Consumer brands such as make-up, catering, local life: main soybean bag, general question, multi-output scenery content, user experience content, focus on monitoring ai portals, first time dealing with negative information。
High-security sectors such as finance, health care, etc.: in addition to routine monitoring, improved compliance and self-censorship, the elimination of exaggerated propaganda, irregularities, early warning, and strict compliance with industry regulations。
(b) seagoing enterprises: priority is given to the selection of tools such as semrush and deeprank suitable for large overseas models, taking into account multilingualism and cross-border surveillance。
At the same time, enterprises are reminded to avoid three common error zones: first, not to equate geo with the ai version of seo, with the old optimisation; second, not to pursue full-functional tools blindly, as needed, and third, not to treat geo as a one-time project, and to insist on normal monitoring and iterative。
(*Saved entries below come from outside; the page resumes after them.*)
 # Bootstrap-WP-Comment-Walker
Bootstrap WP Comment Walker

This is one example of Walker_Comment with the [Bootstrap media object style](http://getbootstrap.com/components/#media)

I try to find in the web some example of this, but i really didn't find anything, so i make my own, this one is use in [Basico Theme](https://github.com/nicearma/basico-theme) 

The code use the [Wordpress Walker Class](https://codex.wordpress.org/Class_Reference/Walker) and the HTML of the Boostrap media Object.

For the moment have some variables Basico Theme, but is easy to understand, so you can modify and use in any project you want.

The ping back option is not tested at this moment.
It is a well-established fact that ai has rewritten the rules for distribution of information and acquisition of brand names, and that the traditional flow dividend has gradually faded, with geo, with its source, semanticity and authority at its core, has become an essential digital infrastructure for businesses in the ai era. In terms of industry data, geo is still in a fast-growing blue sea phase, with pre-positioning brands that will continue to reap the double dividend of traffic and reputations and embrace the new growth opportunities of the ai era。